What this task involves:
Extract the whole listing as it stands. Do not include the pictures.

Input:
=== Section Start ===

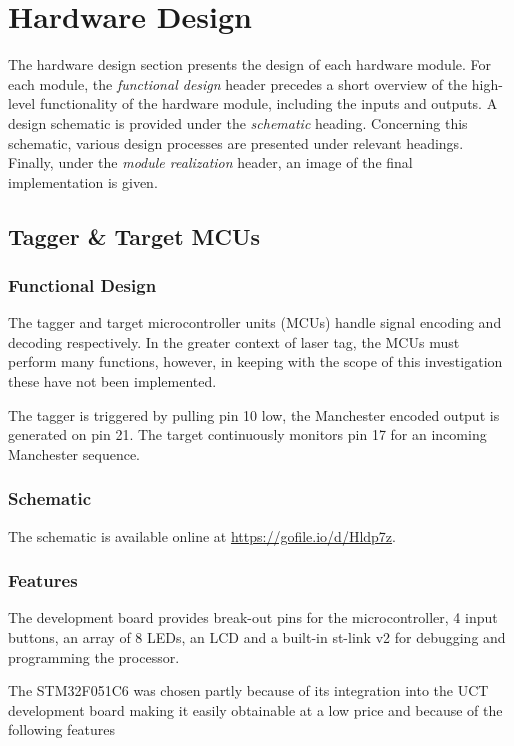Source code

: \section{Hardware Design}
The hardware design section presents the design of each hardware module. For each module, the \textit{functional design} header precedes a short overview of the high-level functionality of the hardware module, including the inputs and outputs. A design schematic is provided under the \textit{schematic} heading. Concerning this schematic, various design processes are presented under relevant headings. Finally, under the \textit{module realization} header, an image of the final implementation is given.


\subsection{Tagger \& Target MCUs}

\subsubsection{Functional Design}
The tagger and target microcontroller units (MCUs) handle signal encoding and decoding respectively. In the greater context of laser tag, the MCUs must perform many functions, however, in keeping with the scope of this investigation these have not been implemented.

The tagger is triggered by pulling pin 10 low, the Manchester encoded output is generated on pin 21. The target continuously monitors pin 17 for an incoming Manchester sequence.

\subsubsection{Schematic}
The schematic is available online at \href{https://gofile.io/d/Hldp7z}{https://gofile.io/d/Hldp7z}.


\subsubsection{Features}

The development board provides break-out pins for the microcontroller, 4 input buttons, an array of 8 LEDs, an LCD and a built-in st-link v2 for debugging and programming the processor.

The STM32F051C6 was chosen partly because of its integration into the UCT development board making it easily obtainable at a low price and because of the following features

=== Section End ===

Exercise solution:
Source code

: \section{Hardware Design}
The hardware design section presents the design of each hardware module. For each module, the \textit{functional design} header precedes a short overview of the high-level functionality of the hardware module, including the inputs and outputs. A design schematic is provided under the \textit{schematic} heading. Concerning this schematic, various design processes are presented under relevant headings. Finally, under the \textit{module realization} header, an image of the final implementation is given.


\subsection{Tagger \& Target MCUs}

\subsubsection{Functional Design}
The tagger and target microcontroller units (MCUs) handle signal encoding and decoding respectively. In the greater context of laser tag, the MCUs must perform many functions, however, in keeping with the scope of this investigation these have not been implemented.

The tagger is triggered by pulling pin 10 low, the Manchester encoded output is generated on pin 21. The target continuously monitors pin 17 for an incoming Manchester sequence.

\subsubsection{Schematic}
The schematic is available online at \href{https://gofile.io/d/Hldp7z}{https://gofile.io/d/Hldp7z}.


\subsubsection{Features}

The development board provides break-out pins for the microcontroller, 4 input buttons, an array of 8 LEDs, an LCD and a built-in st-link v2 for debugging and programming the processor.

The STM32F051C6 was chosen partly because of its integration into the UCT development board making it easily obtainable at a low price and because of the following features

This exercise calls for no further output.